To most people, the name Bose means fine audio equipment. However, Bose is a large company and has divisions that develop technology for other purposes too. In this article, we will look at a product that comes from the division that produces automotive suspension components: a new type of active seating system for truck drivers.
Typical truck seats
Truck seats are big, heavy-duty affairs. Most today have “air-suspension” systems. Although air suspension systems do provide some isolation from the bumps and pits on the road; they are constantly bouncing the driver around. Not only is this uncomfortable, truck drivers suffer the second-highest number of days sick days away from work of any occupation—some three times the national average. Some blame this on the fact that they sit up to 12 hours per day on a perpetually heaving driver’s seat.
The Bose solution
The engineers at Bose have designed a seat suspension system that is unlike that of any other vehicle on the road today. They have a seat with powerful, linear electric motors at each corner operating independently of the road surface. This “active” system can enable lightning-quick adjustments to negate the effects of a bumps and potholes. In theory, it could deliver a smooth as silk, ideal ride.
How they do it
The Bose Ride seat assembly takes the data from a series of seat-position sensors and three-axis accelerometers and processes it 2000 times per second. The resultant data is used to control the linear electric motors at each corner of the seat. if required, the linear motors can rocket the seat through its full four inches of travel in as little as a tenth of a second and with as much as 250 pounds of force. The result is a seat that delivers the perfect ride.

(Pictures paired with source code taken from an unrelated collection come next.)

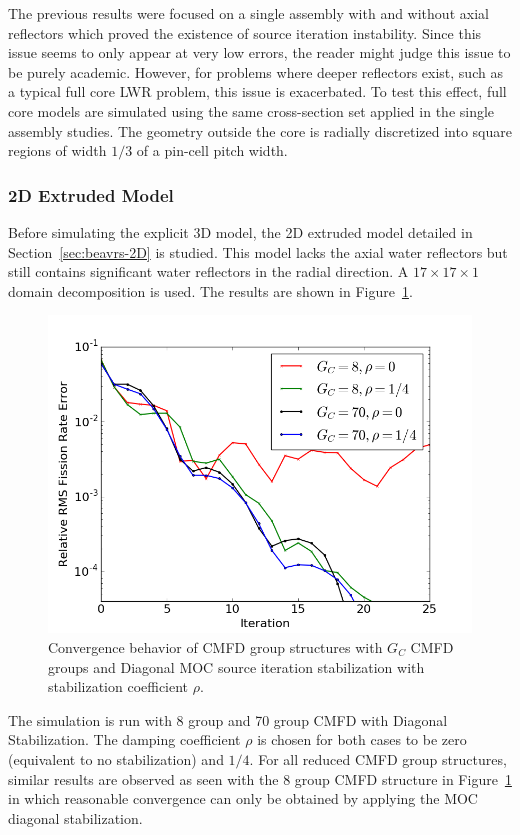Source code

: The previous results were focused on a single assembly with and without axial reflectors which proved the existence of source iteration instability. Since this issue seems to only appear at very low errors, the reader might judge this issue to be purely academic. However, for problems where deeper reflectors exist, such as a typical full core \ac{LWR} problem, this issue is exacerbated. To test this effect, full core models are simulated using the same cross-section set applied in the single assembly studies. The geometry outside the core is radially discretized into square regions of width $1/3$ of a pin-cell pitch width.

\subsubsection{2D Extruded Model}

Before simulating the explicit 3D model, the 2D extruded model detailed in Section~\ref{sec:beavrs-2D} is studied. This model lacks the axial water reflectors but still contains significant water reflectors in the radial direction. A $17 \times 17 \times 1$ domain decomposition is used. The results are shown in Figure~\ref{fig:fc-2D}. 
\begin{figure}[ht!]
	\centering
	\includegraphics[width=0.65\linewidth]{figures/convergence/fc_2D.png}
	\caption{Convergence behavior of \ac{CMFD} group structures with $G_C$ \ac{CMFD} groups and Diagonal \ac{MOC} source iteration stabilization with stabilization coefficient $\rho$.}
	\label{fig:fc-2D}
\end{figure}
The simulation is run with 8 group and 70 group \ac{CMFD} with Diagonal Stabilization. The damping coefficient $\rho$ is chosen for both cases to be zero (equivalent to no stabilization) and $1/4$. For all reduced \ac{CMFD} group structures, similar results are observed as seen with the 8 group \ac{CMFD} structure in Figure~\ref{fig:fc-2D} in which reasonable convergence can only be obtained by applying the \ac{MOC} diagonal stabilization.

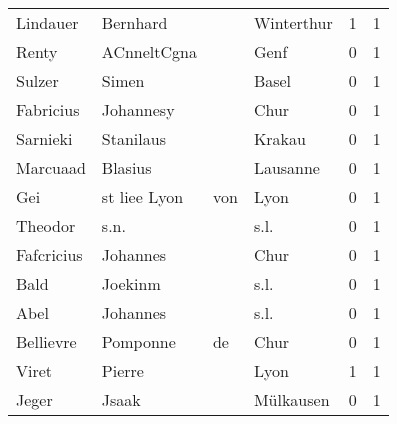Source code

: \documentclass[10pt,a4paper,landscape]{article}
\begin{document}
\begin{longtable}{llllrr}
                 Lindauer &                           Bernhard &             &                                  Winterthur &          1 &         1 \\
                    Renty &                        ACnneltCgna &             &                                        Genf &          0 &         1 \\
                   Sulzer &                              Simen &             &                                       Basel &          0 &         1 \\
                Fabricius &                          Johannesy &             &                                        Chur &          0 &         1 \\
                 Sarnieki &                          Stanilaus &             &                                      Krakau &          0 &         1 \\
                 Marcuaad &                            Blasius &             &                                    Lausanne &          0 &         1 \\
                      Gei &                      st liee  Lyon &         von &                                        Lyon &          0 &         1 \\
                  Theodor &                               s.n. &             &                                        s.l. &          0 &         1 \\
               Fafcricius &                           Johannes &             &                                        Chur &          0 &         1 \\
                     Bald &                            Joekinm &             &                                        s.l. &          0 &         1 \\
                     Abel &                           Johannes &             &                                        s.l. &          0 &         1 \\
                Bellievre &                           Pomponne &          de &                                        Chur &          0 &         1 \\
                    Viret &                             Pierre &             &                                        Lyon &          1 &         1 \\
                    Jeger &                              Jsaak &             &                                   Mülkausen &          0 &         1 \\

\end{longtable}
\end{document}
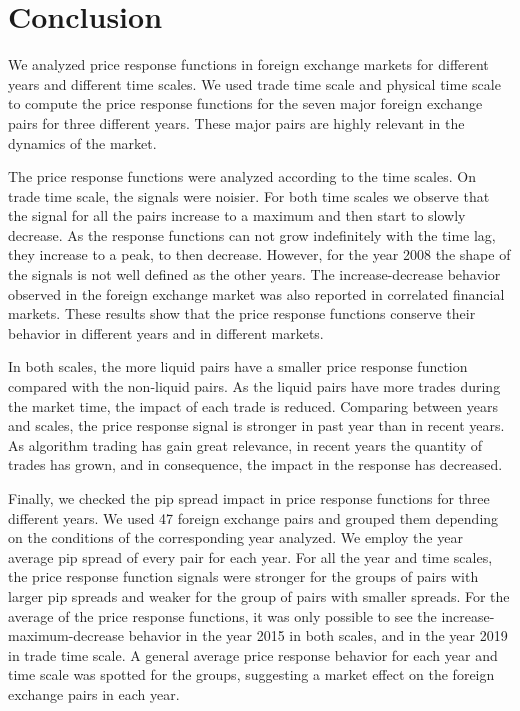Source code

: \section{Conclusion}\label{sec:conclusion}

We analyzed price response functions in foreign exchange markets for different
years and different time scales. We used trade time scale and physical time
scale to compute the price response functions for the seven major foreign
exchange pairs for three different years. These major pairs are highly relevant
in the dynamics of the market.

The price response functions were analyzed according to the time scales. On
trade time scale, the signals were noisier. For both time scales we observe
that the signal for all the pairs increase to a maximum and then start to
slowly decrease. As the response functions can not grow indefinitely with the
time lag, they increase to a peak, to then decrease. However, for the year 2008
the shape of the signals is not well defined as the other years. The
increase-decrease behavior observed in the foreign exchange market was also
reported in correlated financial markets. These results show that the price
response functions conserve their behavior in different years and in different
markets.

In both scales, the more liquid pairs have a smaller price response function
compared with the non-liquid pairs. As the liquid pairs have more trades during
the market time, the impact of each trade is reduced. Comparing between years
and scales, the price response signal is stronger in past year than in recent
years. As algorithm trading has gain great relevance, in recent years the
quantity of trades has grown, and in consequence, the impact in the response
has decreased.

Finally, we checked the pip spread impact in price response functions for three
different years. We used 47 foreign exchange pairs and grouped them depending
on the conditions of the corresponding year analyzed. We employ the year
average pip spread of every pair for each year. For all the year and time
scales, the price response function signals were stronger for the groups of
pairs with larger pip spreads and weaker for the group of pairs with smaller
spreads. For the average of the price response functions, it was only possible
to see the increase-maximum-decrease behavior in the year 2015 in both scales,
and in the year 2019 in trade time scale. A general average price response
behavior for each year and time scale was spotted for the groups, suggesting a
market effect on the foreign exchange pairs in each year.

According to the service manager at Holden Dodge in Dover, DE, a full service Chrysler, Dodge, Jeep and Ram dealer, the real trick is the algorithms designed into the system. They need to decide immediately how to offset whatever road disturbance. Developing the control algorithms for this system has taken Bose over 10 years so far.
Any technical readers will be concerned about the power it will take to power this high-tech seat. The present version can draw as much as 3500 watts, but for immediate power a quarter-farad capacitor will be used. Also, to avoid constant power draw by the motor, the Bose seat employs an air spring to maintain the average ride height for drivers weighing up to 350 pounds.
How it performs
Bose’s data show that its truck seat smooths out bumps passed along to the driver by a factor of 10. It cancels out everything from low-frequency jiggle to higher-frequency events- such as a whole-body washboard vibration. Engineers claim it brings a semi’s ride nearly in line with that of a passenger car.
The $5995 Bose Ride system is many times more expensive than the much-simpler passive units and, for now, is available only in the aftermarket. However, given that it can mitigate the effects of long hours at the wheel, it could be a valuable investment for thousands of truckers and trucking companies.